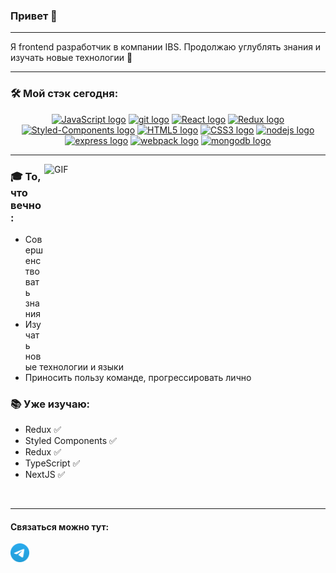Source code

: ### Привет 👋
<hr />
Я frontend разработчик в компании IBS. Продолжаю углублять знания и изучать новые технологии 🥰  
<hr />
<h3>🛠 Мой стэк сегодня:</h3>
<p align="center">
<a href="https://developer.mozilla.org/ru/docs/Web/JavaScript"><img src="https://cdn.jsdelivr.net/gh/devicons/devicon/icons/javascript/javascript-original.svg" alt="JavaScript logo" title="JavaScript" height="45" width="55"></a>
<a href="https://git-scm.com/"><img src="https://cdn.jsdelivr.net/gh/devicons/devicon/icons/typescript/typescript-original.svg" alt="git logo" title="git" height="45" width="55"></a>
<a href="https://reactjs.org/"><img src="https://cdn.jsdelivr.net/gh/devicons/devicon/icons/react/react-original-wordmark.svg" alt="React logo" title="React" height="45" width="55"></a>
<a href="https://redux.js.org/"><img src="https://cdn.jsdelivr.net/gh/devicons/devicon/icons/redux/redux-original.svg" alt="Redux logo" title="Redux" height="45" width="55"></a>
<a href="https://styled-components.com/"><img src="https://raw.githubusercontent.com/styled-components/brand/master/styled-components.png" alt="Styled-Components logo" title="Styled-Components" height="45" width="45"></a>
<a href="https://html.spec.whatwg.org/multipage/"><img src="https://cdn.jsdelivr.net/gh/devicons/devicon/icons/html5/html5-original-wordmark.svg" alt="HTML5 logo" title="HTML5" height="45" width="55"></a>
<a href="https://developer.mozilla.org/en-US/docs/Web/CSS"><img src="https://cdn.jsdelivr.net/gh/devicons/devicon/icons/css3/css3-original-wordmark.svg" alt="CSS3 logo" title="CSS3" height="45" width="55"></a>
<a href="https://nodejs.org/"><img src="https://cdn.jsdelivr.net/gh/devicons/devicon/icons/nodejs/nodejs-plain-wordmark.svg" alt="nodejs logo" title="nodejs" height="45" width="55"></a>
<a href="https://expressjs.com/"><img src="https://cdn.jsdelivr.net/gh/devicons/devicon/icons/express/express-original-wordmark.svg" alt="express logo" title="express" height="45" width="55"></a>
<a href="https://webpack.js.org/"><img src="https://cdn.jsdelivr.net/gh/devicons/devicon/icons/webpack/webpack-plain-wordmark.svg" alt="webpack logo" title="webpack" height="45" width="55"></a>
<a href="https://www.mongodb.com/"><img src="https://cdn.jsdelivr.net/gh/devicons/devicon/icons/mongodb/mongodb-original-wordmark.svg" alt="mongodb logo" title="mongodb" height="45" width="55"></a>
</p>
<hr />
<img align="right" alt="GIF" src="https://media.giphy.com/media/qgQUggAC3Pfv687qPC/giphy.gif" width="450" height="300" />  

### 🎓 То, что вечно:  
- Совершенствовать знания
- Изучать новые технологии и языки
- Приносить пользу команде, прогрессировать лично  

### 📚 Уже изучаю:
- Redux ✅
- Styled Components ✅
- Redux ✅
- TypeScript ✅
- NextJS ✅
<br>
<hr />

#### Связаться можно тут: 
[<img alt="Telegram logo" src="./Logo.svg" height=30 />](https://t.me/jakiehan)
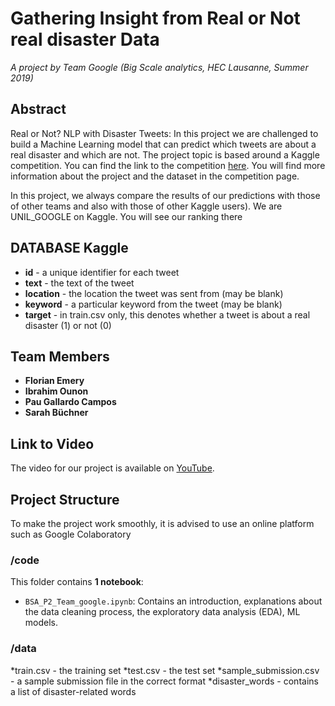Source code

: # Gathering Insight from Real or Not real disaster Data

_A project by Team Google (Big Scale analytics, HEC Lausanne, Summer 2019)_

## Abstract
Real or Not? NLP with Disaster Tweets: In this project we are challenged to build a Machine Learning model that can predict which tweets are about a real disaster and which are not. The project topic is based around a Kaggle competition. You can find the link to the competition [here](https://www.kaggle.com/c/nlp-getting-started/overview). You will find more information about the project and the dataset in the competition page.

In this project, we always compare the results of our predictions with those of other teams and also with those of other Kaggle users). 
We are UNIL_GOOGLE on Kaggle. You will see our ranking there

## DATABASE Kaggle

* __id__ - a unique identifier for each tweet
* __text__ - the text of the tweet
* __location__ - the location the tweet was sent from (may be blank)
* __keyword__ - a particular keyword from the tweet (may be blank)
* __target__ - in train.csv only, this denotes whether a tweet is about a real disaster (1) or not (0)


## Team Members
* __Florian Emery__
* __Ibrahim Ounon__
* __Pau Gallardo Campos__
* __Sarah Büchner__


## Link to Video

The video for our project is available on [YouTube](https://youtu.be/tdJWsxcjBZs). 

## Project Structure

To make the project work smoothly, it is advised to use an online platform such as Google Colaboratory

### /code
This folder contains **1 notebook**:

* `BSA_P2_Team_google.ipynb`: Contains an introduction, explanations about the data cleaning process, the exploratory data analysis (EDA), ML models.


### /data

*train.csv - the training set 
*test.csv - the test set
*sample_submission.csv - a sample submission file in the correct format
*disaster_words - contains a list of disaster-related words


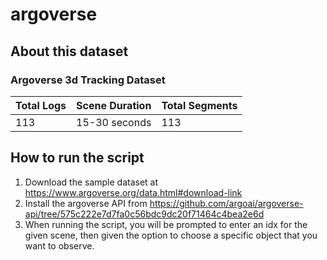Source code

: # argoverse

## About this dataset

### Argoverse 3d Tracking Dataset

Total Logs | Scene Duration | Total Segments
--- | --- | ---
113 | 15-30 seconds | 113

## How to run the script

1. Download the sample dataset at https://www.argoverse.org/data.html#download-link
2. Install the argoverse API from https://github.com/argoai/argoverse-api/tree/575c222e7d7fa0c56bdc9dc20f71464c4bea2e6d
3. When running the script, you will be prompted to enter an idx for the given scene, then given the option to choose a specific object that you want to observe.
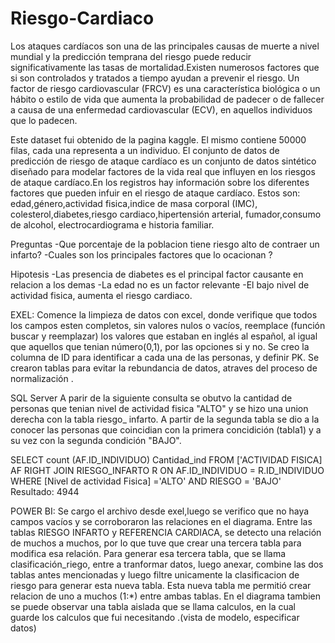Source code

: # Riesgo-Cardiaco


Los ataques cardíacos son una de las principales causas de muerte a nivel mundial y la predicción temprana del riesgo puede reducir significativamente las tasas de mortalidad.Existen numerosos factores que si son controlados y tratados a tiempo ayudan a prevenir el riesgo. 
Un factor de riesgo cardiovascular (FRCV) es una característica biológica o un hábito o estilo de vida que aumenta la probabilidad de padecer o de fallecer a causa de una enfermedad cardiovascular (ECV), en aquellos individuos que lo padecen.

Este dataset fui obtenido de la pagina kaggle. El mismo contiene 50000 filas, cada una representa a un individuo. 
El conjunto de datos de predicción de riesgo de ataque cardíaco es un conjunto de datos sintético diseñado para modelar factores de la vida real que influyen en los riesgos de ataque cardíaco.En los registros hay información sobre  los diferentes factores que pueden infuir en el riesgo de ataque cardíaco. Estos son: edad,género,actividad fisica,indice de masa corporal (IMC), colesterol,diabetes,riesgo cardiaco,hipertensión arterial, fumador,consumo de alcohol, electrocardiograma e historia familiar. 

Preguntas
-Que porcentaje de la poblacion tiene riesgo alto de contraer un infarto?
-Cuales son los principales factores que lo ocacionan ?

Hipotesis
-Las presencia de diabetes es el principal factor causante en relacion a los demas 
-La edad no es un factor relevante 
-El bajo nivel de actividad fisica, aumenta el riesgo cardiaco.


EXEL: 
Comence la limpieza de datos con excel, donde verifique que todos los campos esten completos, sin valores nulos o vacíos, reemplace (función buscar y reemplazar) los valores que estaban en inglés al español, al igual que aquellos que tenian número(0,1), por las opciones si y no.
Se creo la columna de ID para identificar a cada una de las personas, y definir PK. 
Se crearon tablas para evitar la rebundancia de datos, atraves del proceso de normalización . 


SQL Server 
A parir de la siguiente consulta se obutvo la cantidad de personas que tenian nivel de actividad fisica "ALTO" y se hizo una union derecha con la tabla riesgo_ infarto. A partir de la segunda tabla se dio a la conocer las personas que coincidian con la primera concidición (tabla1) y a su vez con la segunda condición "BAJO". 

SELECT  count (AF.ID_INDIVIDUO) Cantidad_ind FROM ['ACTIVIDAD FISICA] AF
RIGHT JOIN RIESGO_INFARTO R
ON AF.ID_INDIVIDUO = R.ID_INDIVIDUO
WHERE [Nivel de actividad Fisica] ='ALTO' AND RIESGO = 'BAJO'
Resultado:
4944


POWER BI:
Se cargo el archivo desde exel,luego se verifico que no haya campos vacíos y se corroboraron las relaciones en el diagrama. Entre las tablas RIESGO INFARTO y REFERENCIA CARDIACA, se detecto una relación de muchos a muchos, por lo que tuve que crear una tercera tabla para modifica esa relación. 
Para generar esa tercera tabla, que se llama clasificación_riego, entre a tranformar datos, luego anexar, combine las dos tablas antes mencionadas y luego filtre unicamente la clasificacion de riesgo para generar esta nueva tabla. Esta nueva tabla me permitió crear relacion de uno a muchos (1:*) entre ambas tablas. 
En el diagrama tambien se puede observar una tabla aislada que se llama calculos, en la cual guarde los calculos que fui necesitando .(vista de modelo, especificar datos)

————————

:: Task requirements ::
In the listing above, find the line containing "Real or Not?" and the line containing "## How to run the script". Reproduce those lines and all between them exactly, with no pictures and nothing more.

:: Expected answer ::
Real or Not? NLP with Disaster Tweets: In this project we are challenged to build a Machine Learning model that can predict which tweets are about a real disaster and which are not. The project topic is based around a Kaggle competition. You can find the link to the competition [here](https://www.kaggle.com/c/nlp-getting-started/overview). You will find more information about the project and the dataset in the competition page.

In this project, we always compare the results of our predictions with those of other teams and also with those of other Kaggle users). 
We are UNIL_GOOGLE on Kaggle. You will see our ranking there

## DATABASE Kaggle

* __id__ - a unique identifier for each tweet
* __text__ - the text of the tweet
* __location__ - the location the tweet was sent from (may be blank)
* __keyword__ - a particular keyword from the tweet (may be blank)
* __target__ - in train.csv only, this denotes whether a tweet is about a real disaster (1) or not (0)


## Team Members
* __Florian Emery__
* __Ibrahim Ounon__
* __Pau Gallardo Campos__
* __Sarah Büchner__


## Link to Video

The video for our project is available on [YouTube](https://youtu.be/tdJWsxcjBZs). 

## Project Structure

To make the project work smoothly, it is advised to use an online platform such as Google Colaboratory

### /code
This folder contains **1 notebook**:

* `BSA_P2_Team_google.ipynb`: Contains an introduction, explanations about the data cleaning process, the exploratory data analysis (EDA), ML models.


### /data

*train.csv - the training set 
*test.csv - the test set
*sample_submission.csv - a sample submission file in the correct format
*disaster_words - contains a list of disaster-related words


Source code

: # argoverse

## About this dataset

### Argoverse 3d Tracking Dataset

Total Logs | Scene Duration | Total Segments
--- | --- | ---
113 | 15-30 seconds | 113

## How to run the script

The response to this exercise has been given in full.